Esther's cousin reveals the black sheep to be their great-grandfather, Montague Leverson, who, following some "financial trouble", abandoned his family and fled to America. Esther's investigations into Montague uncover a scandalous story of fraud, bigamy and murder.

 

Esther then goes on to investigate the origins of her unusual surname. As she traces her family back, she is stunned to learn that her wealthy stockbroker grandfather was born in an East End slum. Her investigations into the Rantzen family's rapid social rise expose a close family connection to diamond magnate Barney Barnato, one of richest men in the 19th century.

 

JP2

 

BBC TWO Wednesday 3 September 2008
God On Trial
Wednesday 3 September
9.00-10.30pm BBC TWO (Schedule addition 21 August)

       

Sir Antony Sher, Rupert Graves, Jack Shepherd and Lorcan Cranitch star in God On Trial, a new drama for BBC Two written by Frank Cottrell Boyce, one of this country’s most versatile and prolific screen writers, which is his first television project in 10 years.

 

Cottrell Boyce’s script takes as a starting point the story that prisoners in Auschwitz, their faith tested by their suffering and the barbarity of the Nazis, put God on trial. In the drama, the charge is that God has broken his covenant with his chosen people to protect and care for them. The trial takes place in a camp blockhouse over the course of one day, around a selection of those prisoners who are going to be taken to the gas chamber.

 

God On Trial also stars Stephen Dillane, Dominic Cooper, Stellan Skarsgard, Rene Zagger, Eddie Marsan and Blake Ritson.

 

AN

 

BBC FOUR Wednesday 3 September 2008
Blood And Guts – A History Of Surgery Ep 3/5
Wednesday 3 September
9.00-10.00pm BBC FOUR

   

Michael Mosley (right) meets the world's first hand transplant patient, Clint Hallam
Michael Mosley (right) meets the
world's first hand transplant
patient, Clint Hallam

Today, transplant surgery saves 70,000 lives every year. But in the beginning, transplants didn't cure – they killed. Medical practitioners had no knowledge of one of the most sophisticated defence systems in the natural world: the human immune system.

 

Blood And Guts – A History Of Surgery continues its exploration into how brilliant surgical breakthroughs – sometimes humorous, often tragic – shaped the evolution of modern medicine.

 

This episode follows a surgical dream – the idea of spare parts for all – from its crude beginnings.
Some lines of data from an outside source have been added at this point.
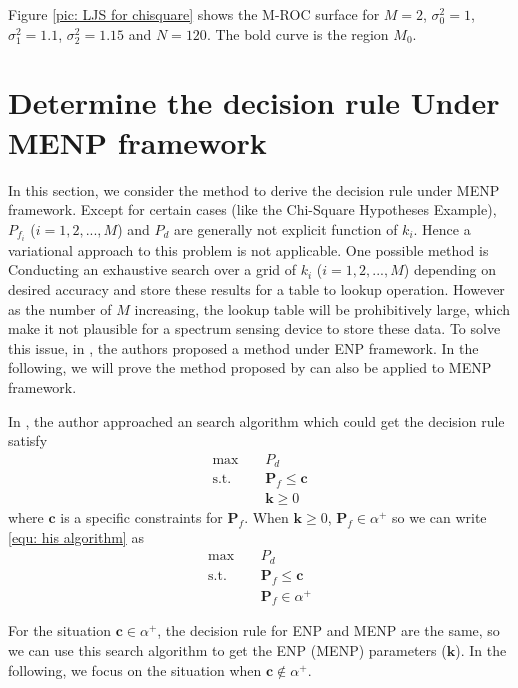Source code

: \documentclass[12pt,journal,a4paper,twoside,onecolumn]{IEEEtran}
\begin{document}
\begin{spacing}{2.5}
Figure \ref{pic: LJS for chisquare} shows the M-ROC surface for $M=2$, $\sigma_0^2 = 1$, $\sigma_1^2 = 1.1$, $\sigma_2^2 = 1.15$ and $N=120$. The bold curve is the region $M_0$. 

\section{Determine the decision rule Under MENP framework}
In this section, we consider the method to derive the decision rule under MENP framework. Except for certain cases (like the Chi-Square Hypotheses Example), $P_{f_i}$ ($i = 1, 2, ..., M$) and $P_d$ are generally not explicit function of $k_i$. Hence a variational approach to this problem is not applicable. One possible method is Conducting an exhaustive search over a grid of $k_i$ ($i = 1, 2, ..., M$) depending on desired accuracy and store these results for a table to lookup operation. However as the number of $M$ increasing, the lookup table will be prohibitively large, which make it not plausible for a spectrum sensing device to store these data. To solve this issue, in \cite{zhang1999desig}, the authors proposed a method under ENP framework. In the following, we will prove the method proposed by \cite{zhang1999desig} can also be applied to MENP framework.

In \cite{zhang1999desig}, the author approached an search algorithm which could get the decision rule satisfy
\begin{equation}
\begin{split}
\label{equ: his algorithm}
\max\;\;\;\;&P_d\\
\text{s.t.}\;\;\;\;&\mathbf{P}_f \leq \mathbf{c}\\
&\mathbf{k} \geq  0
\end{split}
\end{equation}
where $\mathbf{c}$ is a specific constraints for $\mathbf{P}_f$.
When $\mathbf{k} \geq 0$, $\mathbf{P}_f \in \alpha^+$ so we can write \eqref{equ: his algorithm} as 
\begin{equation}
\begin{split}
\label{equ: his algorithm}
\max\;\;\;\;&P_d\\
\text{s.t.}\;\;\;\;&\mathbf{P}_f \leq \mathbf{c}\\
&\mathbf{P}_f \in \alpha^+
\end{split}
\end{equation}

For the situation $\mathbf{c} \in \alpha^+$, the decision rule for ENP and MENP are the same, so we can use this search algorithm to get the ENP (MENP) parameters ($\mathbf{k}$). In the following, we focus on the situation when $\mathbf{c} \notin \alpha^+$. 


\end{spacing}
\end{document}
In his journey through transplants' troubled past, presenter Michael Mosley discovers a branch of surgery that has progressed through surgical heroics, strokes of luck and brave human sacrifice.

 

He hears about one of the pioneers of transplant surgery, a French neo-Nazi named Alexis Carrel. The controversial father of the transplant, Carrel invented the delicate surgical stitch that made it possible – for the first time – to sew blood vessels together. Carrel learnt sewing from a French embroiderer and Michael follows in his footsteps to see if he, too, can master the tiny delicate stitches needed to sew blood vessels together.

 

Michael also comes face to face with a real-life human guinea pig, Clint Hallam, the New Zealander who received the world's first transplanted hand. However, Clint's new hand began to decay whilst attached to his arm and was ultimately removed in a transplant reversal.

 

Michael also shakes the new hand of David Savage – American's third (and more successful) hand-transplant recipient, and talks to him about how it feels to have someone else's body part attached to his own body.

 

Michael's journey uncovers the hidden face of transplant surgery, revealing the miracles of this superhuman science and the bloody, desperate measures taken to achieve them. His journey leaves him amazed by the medical feats that transplants have achieved, but there is one thing he becomes certain of: whatever you do, don't go first.